Top of Material for this task
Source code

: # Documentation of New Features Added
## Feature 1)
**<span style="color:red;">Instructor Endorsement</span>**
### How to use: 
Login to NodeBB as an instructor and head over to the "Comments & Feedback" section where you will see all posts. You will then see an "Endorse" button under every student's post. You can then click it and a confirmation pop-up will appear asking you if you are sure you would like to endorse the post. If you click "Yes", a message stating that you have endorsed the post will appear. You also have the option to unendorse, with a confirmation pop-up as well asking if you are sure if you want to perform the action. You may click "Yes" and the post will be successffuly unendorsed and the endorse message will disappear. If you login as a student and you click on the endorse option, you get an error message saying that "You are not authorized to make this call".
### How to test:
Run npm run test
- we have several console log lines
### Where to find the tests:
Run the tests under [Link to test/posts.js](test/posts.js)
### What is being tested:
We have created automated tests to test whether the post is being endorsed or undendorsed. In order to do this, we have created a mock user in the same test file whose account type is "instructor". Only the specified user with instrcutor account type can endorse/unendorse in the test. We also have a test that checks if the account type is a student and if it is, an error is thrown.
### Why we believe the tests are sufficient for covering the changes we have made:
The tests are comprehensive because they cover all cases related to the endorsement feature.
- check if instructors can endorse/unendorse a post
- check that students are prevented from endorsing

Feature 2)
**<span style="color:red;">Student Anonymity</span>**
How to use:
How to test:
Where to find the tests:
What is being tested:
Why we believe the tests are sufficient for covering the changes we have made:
Bottom of Material for this task
Top of Material for this task
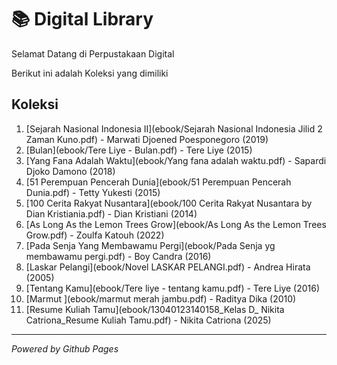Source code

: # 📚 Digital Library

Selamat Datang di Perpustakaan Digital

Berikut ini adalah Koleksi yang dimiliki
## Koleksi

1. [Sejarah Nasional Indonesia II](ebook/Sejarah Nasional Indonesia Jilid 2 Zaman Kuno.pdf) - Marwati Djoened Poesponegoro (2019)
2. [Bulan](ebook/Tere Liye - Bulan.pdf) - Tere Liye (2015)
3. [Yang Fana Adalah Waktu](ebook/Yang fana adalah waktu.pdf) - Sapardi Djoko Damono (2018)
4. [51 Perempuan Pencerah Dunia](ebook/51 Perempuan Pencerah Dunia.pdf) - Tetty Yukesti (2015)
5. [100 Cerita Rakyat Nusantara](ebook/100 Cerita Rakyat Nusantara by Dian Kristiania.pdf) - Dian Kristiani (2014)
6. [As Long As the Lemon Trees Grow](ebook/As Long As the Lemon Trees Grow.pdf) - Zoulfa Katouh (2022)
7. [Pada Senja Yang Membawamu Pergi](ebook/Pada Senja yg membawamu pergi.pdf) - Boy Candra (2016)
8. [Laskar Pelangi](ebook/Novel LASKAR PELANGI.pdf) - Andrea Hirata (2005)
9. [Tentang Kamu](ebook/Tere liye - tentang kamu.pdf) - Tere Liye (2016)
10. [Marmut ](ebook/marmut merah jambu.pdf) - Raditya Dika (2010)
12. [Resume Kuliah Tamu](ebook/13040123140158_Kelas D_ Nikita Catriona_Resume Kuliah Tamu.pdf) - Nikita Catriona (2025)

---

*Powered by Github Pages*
Bottom of Material for this task
What to do:
Find the word "tested" in the listing above, then copy each line where it turns up.

Task result:
### What is being tested:
What is being tested:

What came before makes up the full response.